Buyers Spurn $12 Million Glass House

Date: 2 July 2003
Source: Yahoo
People who live in glass houses might not get the asking price. That's the reality facing the owners of Chalan Farm, a 34,000-square-foot glass mansion hidden on 48 wooded acres near Princeton.

Made of commercial-grade tinted glass, the house has been on the market since last July. List price: $12 million.

Owners John and Prudence Boulton "were disappointed, not depressed" when their dream house failed to sell at auction in May, said Thomas E. Hora of Prudential Fox & Roach in New Hope, Pa., who is assisting in the sale. It failed to attract even the minimum bid of $3 million.

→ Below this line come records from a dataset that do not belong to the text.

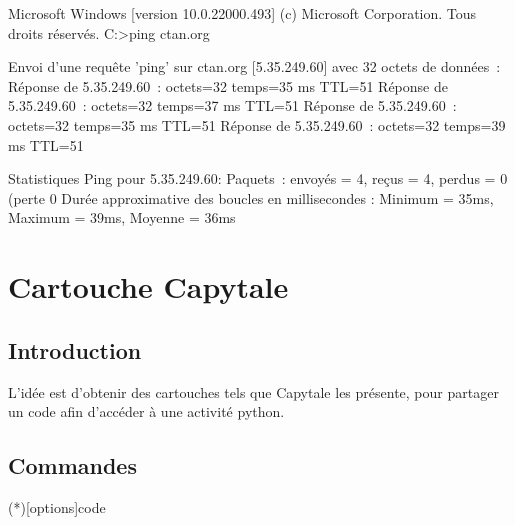 \documentclass{article}
\begin{document}
\begin{codesortie}
\begin{PLtermwin}[15cm]{}
Microsoft Windows [version 10.0.22000.493]
(c) Microsoft Corporation. Tous droits réservés.
C:\Users\test>ping ctan.org

Envoi d’une requête 'ping' sur ctan.org [5.35.249.60] avec 32 octets de données :
Réponse de 5.35.249.60 : octets=32 temps=35 ms TTL=51
Réponse de 5.35.249.60 : octets=32 temps=37 ms TTL=51
Réponse de 5.35.249.60 : octets=32 temps=35 ms TTL=51
Réponse de 5.35.249.60 : octets=32 temps=39 ms TTL=51

Statistiques Ping pour 5.35.249.60:
Paquets : envoyés = 4, reçus = 4, perdus = 0 (perte 0%
Durée approximative des boucles en millisecondes :
Minimum = 35ms, Maximum = 39ms, Moyenne = 36ms
\end{PLtermwin}


\end{codesortie}

\newpage

\section{Cartouche Capytale}\label{capytale}

\subsection{Introduction}

\begin{codeidee}
L'idée est d'obtenir des \textsf{cartouches} tels que \textsf{Capytale} les présente, pour partager un code afin d'accéder à une activité \textsf{python}.
\end{codeidee}

\subsection{Commandes}

\begin{codetex}
\liencapytale(*)[options]{code}
\end{codetex}
\end{document}
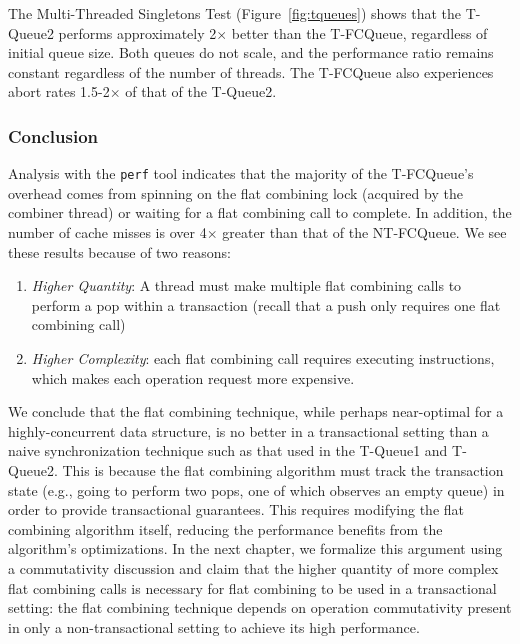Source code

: The Multi-Threaded Singletons Test (Figure~\ref{fig:tqueues}) shows that the T-Queue2 performs approximately 2$\times$ better than the T-FCQueue, regardless of initial queue size. Both queues do not scale, and the performance ratio remains constant regardless of the number of threads. The T-FCQueue also experiences abort rates 1.5-2$\times$ of that of the T-Queue2.

\vspace{12pt}
\noindent{}

\subsubsection{Conclusion}
Analysis with the \texttt{perf} tool indicates that the majority of the T-FCQueue's overhead comes from spinning on the flat combining lock (acquired by the combiner thread) or waiting for a flat combining call to complete. In addition, the number of cache misses is over 4$\times$ greater than that of the NT-FCQueue. We see these results because of two reasons:
\begin{enumerate}
\item \emph{Higher Quantity}: A thread must make multiple flat combining calls to perform a pop within a transaction (recall that a push only requires one flat combining call) 
\item \emph{Higher Complexity}: each flat combining call requires executing instructions, which makes each operation request more expensive.
\end{enumerate}

We conclude that the flat combining technique, while perhaps near-optimal for a highly-concurrent data structure, is no better in a transactional setting than a naive synchronization technique such as that used in the T-Queue1 and T-Queue2. This is because the flat combining algorithm must track the transaction state (e.g., going to perform two pops, one of which observes an empty queue) in order to provide transactional guarantees. This requires modifying the flat combining algorithm itself, reducing the performance benefits from the algorithm's optimizations. In the next chapter, we formalize this argument using a commutativity discussion and claim that the higher quantity of more complex flat combining calls is necessary for flat combining to be used in a transactional setting: the flat combining technique depends on operation commutativity present in only a non-transactional setting to achieve its high performance.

John Boulton, a retired Columbia Electronics CEO, indulged his whims when he built the 420-foot-long ranch, patterned after designs by architect Ludwig Mies Van der Rohe. With building costs at nearly $10 million, the house isn't done yet, Hora said. Only three of nine bathrooms are finished, he said, and the temporary kitchen, while it works, isn't the $150,000 kitchen the owners planned.

The Boultons had barely obtained a Certificate of Occupancy in 2000 when they began rethinking their location. Prudence Boulton's bad back, sustained during a career as a horsewoman, persuaded the couple to live closer to her Manhattan doctors.

The house is not made entirely of glass. The eight-car heated underground garage is constructed of conventional materials. The 17,000-square-foot first floor, however, — including bedrooms and baths — is enclosed by floor-to-ceiling panels of green-hued glass, separated by metal supports.

"It really is glass from one end to the other, said Carl Carter, a spokesman for J.P. King Auction Co., which handled the auction. "You can stand in the front and watch a squirrel in the back."